[Source records]
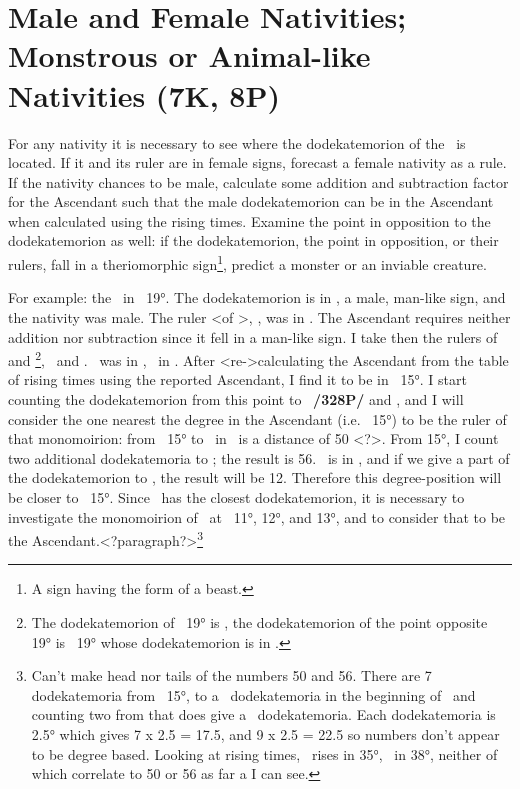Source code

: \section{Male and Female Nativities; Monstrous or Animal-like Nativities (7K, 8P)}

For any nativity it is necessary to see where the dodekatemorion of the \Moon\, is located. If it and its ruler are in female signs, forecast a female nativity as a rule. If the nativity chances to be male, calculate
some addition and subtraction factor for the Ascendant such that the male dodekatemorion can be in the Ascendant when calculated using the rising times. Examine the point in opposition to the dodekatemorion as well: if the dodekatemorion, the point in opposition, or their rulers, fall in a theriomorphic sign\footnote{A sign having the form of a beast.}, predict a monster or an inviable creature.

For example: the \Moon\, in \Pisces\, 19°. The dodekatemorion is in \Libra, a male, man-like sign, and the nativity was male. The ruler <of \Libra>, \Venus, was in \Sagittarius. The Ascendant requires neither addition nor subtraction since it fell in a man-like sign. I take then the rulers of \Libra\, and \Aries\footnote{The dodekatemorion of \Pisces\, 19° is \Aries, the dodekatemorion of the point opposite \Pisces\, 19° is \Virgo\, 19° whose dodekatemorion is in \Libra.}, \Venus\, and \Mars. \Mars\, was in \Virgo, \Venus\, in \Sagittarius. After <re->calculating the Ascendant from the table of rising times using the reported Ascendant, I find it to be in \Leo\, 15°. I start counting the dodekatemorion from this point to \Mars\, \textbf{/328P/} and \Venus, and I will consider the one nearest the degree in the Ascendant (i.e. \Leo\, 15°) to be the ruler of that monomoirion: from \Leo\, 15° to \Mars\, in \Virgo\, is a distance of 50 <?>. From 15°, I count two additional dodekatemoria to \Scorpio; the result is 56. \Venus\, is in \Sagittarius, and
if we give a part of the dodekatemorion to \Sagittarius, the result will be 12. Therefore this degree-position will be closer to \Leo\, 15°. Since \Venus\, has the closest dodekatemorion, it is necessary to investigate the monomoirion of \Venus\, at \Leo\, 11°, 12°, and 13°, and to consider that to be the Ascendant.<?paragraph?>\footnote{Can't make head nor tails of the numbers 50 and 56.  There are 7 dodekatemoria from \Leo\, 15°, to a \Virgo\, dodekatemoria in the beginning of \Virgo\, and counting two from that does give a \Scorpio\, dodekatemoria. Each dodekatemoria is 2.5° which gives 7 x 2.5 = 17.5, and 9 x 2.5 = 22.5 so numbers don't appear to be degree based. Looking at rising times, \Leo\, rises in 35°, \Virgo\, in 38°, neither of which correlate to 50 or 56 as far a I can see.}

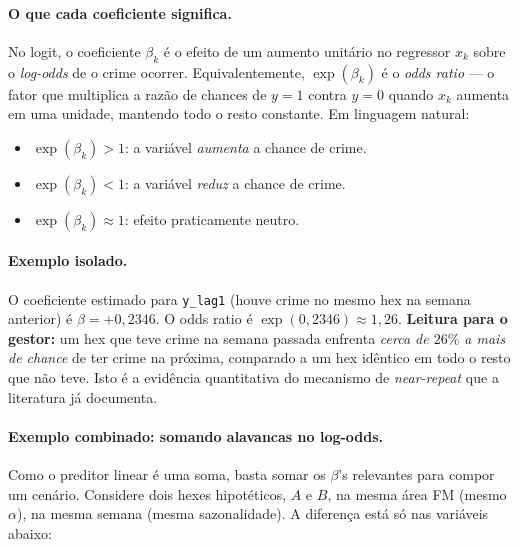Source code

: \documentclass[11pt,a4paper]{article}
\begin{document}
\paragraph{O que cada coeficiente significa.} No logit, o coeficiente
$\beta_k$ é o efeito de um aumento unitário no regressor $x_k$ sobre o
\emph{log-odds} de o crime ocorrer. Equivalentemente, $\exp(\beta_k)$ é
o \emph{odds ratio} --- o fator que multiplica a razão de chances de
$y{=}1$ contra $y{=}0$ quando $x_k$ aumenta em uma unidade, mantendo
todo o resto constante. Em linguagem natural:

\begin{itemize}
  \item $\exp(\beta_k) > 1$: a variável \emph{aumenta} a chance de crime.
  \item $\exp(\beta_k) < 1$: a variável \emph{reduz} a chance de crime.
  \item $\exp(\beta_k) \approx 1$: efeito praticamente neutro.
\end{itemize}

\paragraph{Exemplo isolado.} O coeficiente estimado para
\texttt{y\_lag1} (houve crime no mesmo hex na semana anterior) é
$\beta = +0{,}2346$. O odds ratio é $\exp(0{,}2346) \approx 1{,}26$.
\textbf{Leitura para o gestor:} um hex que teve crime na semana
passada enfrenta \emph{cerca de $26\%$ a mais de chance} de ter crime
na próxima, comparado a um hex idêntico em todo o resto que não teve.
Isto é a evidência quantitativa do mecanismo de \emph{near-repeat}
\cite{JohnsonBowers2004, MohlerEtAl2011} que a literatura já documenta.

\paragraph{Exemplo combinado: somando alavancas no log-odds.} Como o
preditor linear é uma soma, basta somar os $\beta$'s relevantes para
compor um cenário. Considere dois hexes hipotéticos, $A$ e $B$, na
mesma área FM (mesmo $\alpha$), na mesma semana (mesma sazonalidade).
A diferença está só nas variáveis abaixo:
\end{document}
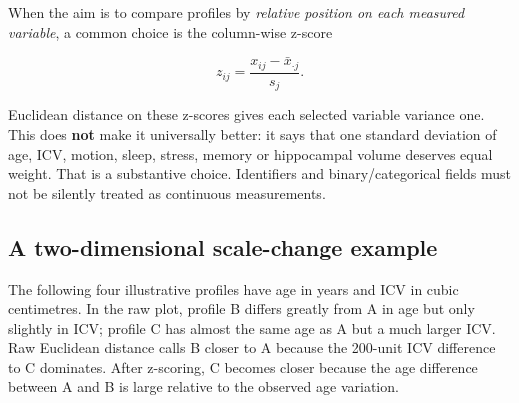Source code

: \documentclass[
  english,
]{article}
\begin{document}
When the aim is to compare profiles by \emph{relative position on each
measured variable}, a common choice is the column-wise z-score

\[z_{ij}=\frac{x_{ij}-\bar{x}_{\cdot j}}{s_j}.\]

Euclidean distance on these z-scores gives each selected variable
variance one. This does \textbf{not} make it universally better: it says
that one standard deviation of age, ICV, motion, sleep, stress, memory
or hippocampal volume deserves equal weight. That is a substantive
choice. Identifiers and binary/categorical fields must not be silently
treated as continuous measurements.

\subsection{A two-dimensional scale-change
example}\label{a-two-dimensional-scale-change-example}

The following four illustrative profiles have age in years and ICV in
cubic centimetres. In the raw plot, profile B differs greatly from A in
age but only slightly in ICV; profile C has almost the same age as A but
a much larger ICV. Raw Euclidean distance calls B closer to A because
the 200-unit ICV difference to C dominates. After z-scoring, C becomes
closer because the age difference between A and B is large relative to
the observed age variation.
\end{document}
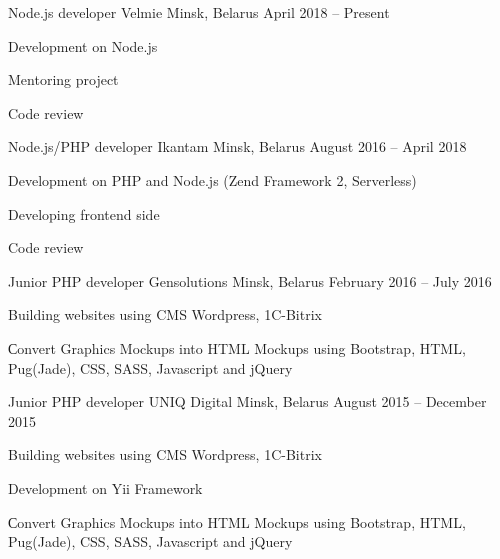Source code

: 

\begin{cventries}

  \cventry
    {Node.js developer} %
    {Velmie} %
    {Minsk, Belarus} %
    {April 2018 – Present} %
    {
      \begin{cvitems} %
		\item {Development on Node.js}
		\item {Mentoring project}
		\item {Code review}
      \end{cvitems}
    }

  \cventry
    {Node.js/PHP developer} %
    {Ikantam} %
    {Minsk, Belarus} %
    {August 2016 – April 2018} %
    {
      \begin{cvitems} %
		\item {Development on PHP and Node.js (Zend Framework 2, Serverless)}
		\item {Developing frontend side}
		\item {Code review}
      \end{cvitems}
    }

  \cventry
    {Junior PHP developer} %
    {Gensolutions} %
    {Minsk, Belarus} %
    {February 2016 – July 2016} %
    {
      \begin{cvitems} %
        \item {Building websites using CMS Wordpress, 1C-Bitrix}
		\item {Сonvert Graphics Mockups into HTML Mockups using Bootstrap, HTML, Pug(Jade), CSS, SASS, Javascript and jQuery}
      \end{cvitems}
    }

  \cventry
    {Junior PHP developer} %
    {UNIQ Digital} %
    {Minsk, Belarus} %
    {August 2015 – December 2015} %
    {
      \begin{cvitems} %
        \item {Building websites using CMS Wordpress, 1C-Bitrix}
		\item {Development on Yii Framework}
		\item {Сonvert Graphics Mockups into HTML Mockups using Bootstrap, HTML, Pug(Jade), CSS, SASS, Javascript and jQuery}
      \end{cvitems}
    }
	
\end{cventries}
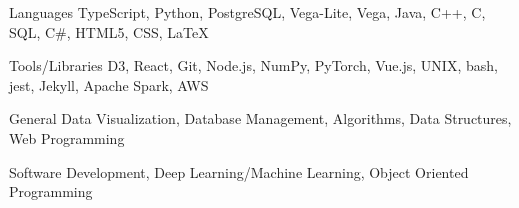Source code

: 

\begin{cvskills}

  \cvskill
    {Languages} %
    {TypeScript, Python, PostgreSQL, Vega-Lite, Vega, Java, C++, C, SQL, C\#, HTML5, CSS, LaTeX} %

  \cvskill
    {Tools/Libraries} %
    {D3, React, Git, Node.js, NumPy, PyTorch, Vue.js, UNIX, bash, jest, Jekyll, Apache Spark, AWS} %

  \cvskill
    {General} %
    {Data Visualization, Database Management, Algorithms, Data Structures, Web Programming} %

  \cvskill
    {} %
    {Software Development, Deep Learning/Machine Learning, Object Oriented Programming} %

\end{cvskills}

* * *

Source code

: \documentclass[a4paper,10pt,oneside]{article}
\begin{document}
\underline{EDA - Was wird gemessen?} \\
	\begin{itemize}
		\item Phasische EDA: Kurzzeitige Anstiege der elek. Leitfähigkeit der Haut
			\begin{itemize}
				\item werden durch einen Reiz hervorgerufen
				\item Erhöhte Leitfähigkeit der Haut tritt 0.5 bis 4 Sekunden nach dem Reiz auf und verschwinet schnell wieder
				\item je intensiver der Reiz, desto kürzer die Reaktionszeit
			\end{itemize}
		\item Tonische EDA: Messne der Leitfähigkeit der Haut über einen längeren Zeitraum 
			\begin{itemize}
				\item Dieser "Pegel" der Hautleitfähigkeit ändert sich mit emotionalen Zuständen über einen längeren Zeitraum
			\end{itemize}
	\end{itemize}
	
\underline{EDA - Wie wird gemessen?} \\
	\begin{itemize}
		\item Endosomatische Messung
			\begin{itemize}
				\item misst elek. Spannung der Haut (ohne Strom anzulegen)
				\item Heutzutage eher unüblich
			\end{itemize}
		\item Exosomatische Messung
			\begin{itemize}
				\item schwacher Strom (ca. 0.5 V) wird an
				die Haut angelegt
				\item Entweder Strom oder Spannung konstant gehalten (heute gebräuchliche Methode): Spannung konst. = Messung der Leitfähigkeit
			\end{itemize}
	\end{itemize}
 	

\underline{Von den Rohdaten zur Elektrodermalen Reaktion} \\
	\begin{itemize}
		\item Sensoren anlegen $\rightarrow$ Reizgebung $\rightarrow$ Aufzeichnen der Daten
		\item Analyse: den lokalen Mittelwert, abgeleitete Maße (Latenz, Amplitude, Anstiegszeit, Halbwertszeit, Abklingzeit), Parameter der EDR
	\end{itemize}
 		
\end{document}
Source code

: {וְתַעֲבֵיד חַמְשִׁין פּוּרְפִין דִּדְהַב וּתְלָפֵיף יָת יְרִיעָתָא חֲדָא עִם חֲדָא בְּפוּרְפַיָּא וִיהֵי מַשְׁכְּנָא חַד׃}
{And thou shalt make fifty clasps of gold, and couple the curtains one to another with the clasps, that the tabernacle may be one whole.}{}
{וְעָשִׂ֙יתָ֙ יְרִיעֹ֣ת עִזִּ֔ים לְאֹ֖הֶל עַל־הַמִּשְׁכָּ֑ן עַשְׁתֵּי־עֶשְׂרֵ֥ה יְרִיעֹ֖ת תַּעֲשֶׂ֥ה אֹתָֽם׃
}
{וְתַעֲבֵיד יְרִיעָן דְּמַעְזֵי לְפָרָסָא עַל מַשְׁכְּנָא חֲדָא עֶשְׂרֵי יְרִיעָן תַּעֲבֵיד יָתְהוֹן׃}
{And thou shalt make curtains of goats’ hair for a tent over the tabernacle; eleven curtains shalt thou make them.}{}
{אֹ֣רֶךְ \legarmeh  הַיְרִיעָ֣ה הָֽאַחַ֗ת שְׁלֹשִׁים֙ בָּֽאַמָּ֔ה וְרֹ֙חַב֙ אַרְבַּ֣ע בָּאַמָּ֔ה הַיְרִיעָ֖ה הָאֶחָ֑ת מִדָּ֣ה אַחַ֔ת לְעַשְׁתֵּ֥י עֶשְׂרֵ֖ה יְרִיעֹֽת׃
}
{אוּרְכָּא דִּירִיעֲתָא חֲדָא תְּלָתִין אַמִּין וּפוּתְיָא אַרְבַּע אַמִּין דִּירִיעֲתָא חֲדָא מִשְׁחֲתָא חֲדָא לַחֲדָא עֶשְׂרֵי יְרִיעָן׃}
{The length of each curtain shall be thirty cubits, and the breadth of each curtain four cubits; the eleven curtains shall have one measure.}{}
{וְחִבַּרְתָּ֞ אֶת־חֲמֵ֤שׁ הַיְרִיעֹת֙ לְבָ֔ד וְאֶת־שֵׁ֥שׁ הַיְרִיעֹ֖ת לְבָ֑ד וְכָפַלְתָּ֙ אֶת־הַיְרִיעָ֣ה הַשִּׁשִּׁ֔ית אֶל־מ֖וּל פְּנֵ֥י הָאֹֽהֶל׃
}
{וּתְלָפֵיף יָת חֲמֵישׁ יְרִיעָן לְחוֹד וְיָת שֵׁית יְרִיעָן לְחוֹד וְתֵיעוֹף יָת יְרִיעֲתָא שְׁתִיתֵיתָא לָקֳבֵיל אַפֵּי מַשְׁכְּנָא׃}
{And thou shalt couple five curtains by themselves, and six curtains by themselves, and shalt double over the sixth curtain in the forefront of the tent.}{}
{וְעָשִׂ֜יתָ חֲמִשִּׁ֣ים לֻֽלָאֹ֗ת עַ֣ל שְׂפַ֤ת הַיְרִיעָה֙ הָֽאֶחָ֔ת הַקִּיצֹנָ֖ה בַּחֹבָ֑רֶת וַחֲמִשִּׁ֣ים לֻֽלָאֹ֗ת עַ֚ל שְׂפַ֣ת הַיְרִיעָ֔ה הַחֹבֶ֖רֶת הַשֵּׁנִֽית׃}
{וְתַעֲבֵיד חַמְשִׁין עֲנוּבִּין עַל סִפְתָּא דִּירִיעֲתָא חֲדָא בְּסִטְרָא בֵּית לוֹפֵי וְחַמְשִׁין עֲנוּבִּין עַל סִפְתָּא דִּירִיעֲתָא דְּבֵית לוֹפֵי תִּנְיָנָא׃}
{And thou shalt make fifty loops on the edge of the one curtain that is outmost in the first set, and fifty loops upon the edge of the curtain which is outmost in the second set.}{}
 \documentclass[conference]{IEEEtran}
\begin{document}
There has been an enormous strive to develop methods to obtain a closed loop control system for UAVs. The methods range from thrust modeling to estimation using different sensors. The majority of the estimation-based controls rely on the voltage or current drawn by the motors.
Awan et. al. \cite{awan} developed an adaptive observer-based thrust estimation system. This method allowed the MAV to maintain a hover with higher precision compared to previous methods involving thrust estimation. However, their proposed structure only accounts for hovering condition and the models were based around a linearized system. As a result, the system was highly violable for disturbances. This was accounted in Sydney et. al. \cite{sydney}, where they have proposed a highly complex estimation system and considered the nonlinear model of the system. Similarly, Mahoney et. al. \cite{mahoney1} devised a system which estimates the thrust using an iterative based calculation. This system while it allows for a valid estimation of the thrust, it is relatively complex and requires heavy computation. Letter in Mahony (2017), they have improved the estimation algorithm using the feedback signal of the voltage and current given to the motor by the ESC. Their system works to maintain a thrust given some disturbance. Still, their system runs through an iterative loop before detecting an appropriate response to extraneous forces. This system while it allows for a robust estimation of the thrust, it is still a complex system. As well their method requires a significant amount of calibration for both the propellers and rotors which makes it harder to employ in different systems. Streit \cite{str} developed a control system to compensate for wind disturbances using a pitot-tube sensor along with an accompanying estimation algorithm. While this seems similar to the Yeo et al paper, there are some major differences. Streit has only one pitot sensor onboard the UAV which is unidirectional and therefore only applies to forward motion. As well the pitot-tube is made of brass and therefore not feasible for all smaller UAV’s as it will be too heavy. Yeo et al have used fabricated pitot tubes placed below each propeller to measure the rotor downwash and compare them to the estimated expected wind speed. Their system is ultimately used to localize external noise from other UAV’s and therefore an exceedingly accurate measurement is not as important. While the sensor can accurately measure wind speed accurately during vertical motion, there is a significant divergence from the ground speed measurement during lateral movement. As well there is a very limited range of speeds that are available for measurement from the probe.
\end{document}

---

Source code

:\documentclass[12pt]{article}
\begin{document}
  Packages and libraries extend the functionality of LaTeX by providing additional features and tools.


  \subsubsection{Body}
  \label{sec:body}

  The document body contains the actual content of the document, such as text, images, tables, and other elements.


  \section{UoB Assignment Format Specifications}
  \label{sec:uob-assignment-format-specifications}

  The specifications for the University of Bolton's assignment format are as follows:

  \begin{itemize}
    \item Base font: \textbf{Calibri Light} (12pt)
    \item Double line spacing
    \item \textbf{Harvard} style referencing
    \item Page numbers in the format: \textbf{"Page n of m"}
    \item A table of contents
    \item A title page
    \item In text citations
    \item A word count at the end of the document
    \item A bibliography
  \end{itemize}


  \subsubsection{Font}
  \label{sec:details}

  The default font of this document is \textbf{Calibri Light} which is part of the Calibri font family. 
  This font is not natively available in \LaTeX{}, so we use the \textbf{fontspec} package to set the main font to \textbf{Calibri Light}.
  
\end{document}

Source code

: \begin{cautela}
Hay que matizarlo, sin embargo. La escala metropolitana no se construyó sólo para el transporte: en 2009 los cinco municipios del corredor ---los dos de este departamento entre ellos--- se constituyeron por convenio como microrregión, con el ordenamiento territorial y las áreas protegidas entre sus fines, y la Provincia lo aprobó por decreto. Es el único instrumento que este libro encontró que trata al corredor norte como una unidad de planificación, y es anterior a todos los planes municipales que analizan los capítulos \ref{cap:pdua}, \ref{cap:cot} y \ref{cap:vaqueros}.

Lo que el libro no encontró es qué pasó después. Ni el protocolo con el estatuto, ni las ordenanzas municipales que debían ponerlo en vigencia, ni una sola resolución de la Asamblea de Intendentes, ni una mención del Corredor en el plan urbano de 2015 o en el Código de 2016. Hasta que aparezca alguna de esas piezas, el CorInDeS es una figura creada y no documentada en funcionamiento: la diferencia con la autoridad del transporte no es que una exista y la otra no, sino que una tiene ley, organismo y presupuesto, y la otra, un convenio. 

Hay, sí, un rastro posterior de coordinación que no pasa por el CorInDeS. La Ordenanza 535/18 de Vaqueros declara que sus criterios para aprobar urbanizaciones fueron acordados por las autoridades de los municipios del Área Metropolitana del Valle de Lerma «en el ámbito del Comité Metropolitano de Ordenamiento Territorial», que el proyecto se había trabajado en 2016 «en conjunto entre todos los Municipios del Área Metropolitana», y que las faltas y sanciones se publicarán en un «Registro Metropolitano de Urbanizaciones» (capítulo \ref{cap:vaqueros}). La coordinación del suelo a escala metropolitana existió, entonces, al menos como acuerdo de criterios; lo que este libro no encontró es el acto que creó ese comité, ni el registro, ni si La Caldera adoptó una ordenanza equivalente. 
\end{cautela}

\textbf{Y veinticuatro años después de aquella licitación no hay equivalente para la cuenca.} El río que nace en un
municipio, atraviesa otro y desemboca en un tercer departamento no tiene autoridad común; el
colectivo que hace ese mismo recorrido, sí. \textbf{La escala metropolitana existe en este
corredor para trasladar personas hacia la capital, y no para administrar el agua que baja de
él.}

## [TASK INSTRUCTIONS]
Every line above from the line with "The specifications for" to the line with "Hay que matizarlo, sin", both included, must be reproduced exactly, and no other line may appear.

## [RESULT BELOW]
  The specifications for the University of Bolton's assignment format are as follows:

  \begin{itemize}
    \item Base font: \textbf{Calibri Light} (12pt)
    \item Double line spacing
    \item \textbf{Harvard} style referencing
    \item Page numbers in the format: \textbf{"Page n of m"}
    \item A table of contents
    \item A title page
    \item In text citations
    \item A word count at the end of the document
    \item A bibliography
  \end{itemize}


  \subsubsection{Font}
  \label{sec:details}

  The default font of this document is \textbf{Calibri Light} which is part of the Calibri font family. 
  This font is not natively available in \LaTeX{}, so we use the \textbf{fontspec} package to set the main font to \textbf{Calibri Light}.
  
\end{document}

Source code

: \begin{cautela}
Hay que matizarlo, sin embargo. La escala metropolitana no se construyó sólo para el transporte: en 2009 los cinco municipios del corredor ---los dos de este departamento entre ellos--- se constituyeron por convenio como microrregión, con el ordenamiento territorial y las áreas protegidas entre sus fines, y la Provincia lo aprobó por decreto. Es el único instrumento que este libro encontró que trata al corredor norte como una unidad de planificación, y es anterior a todos los planes municipales que analizan los capítulos \ref{cap:pdua}, \ref{cap:cot} y \ref{cap:vaqueros}.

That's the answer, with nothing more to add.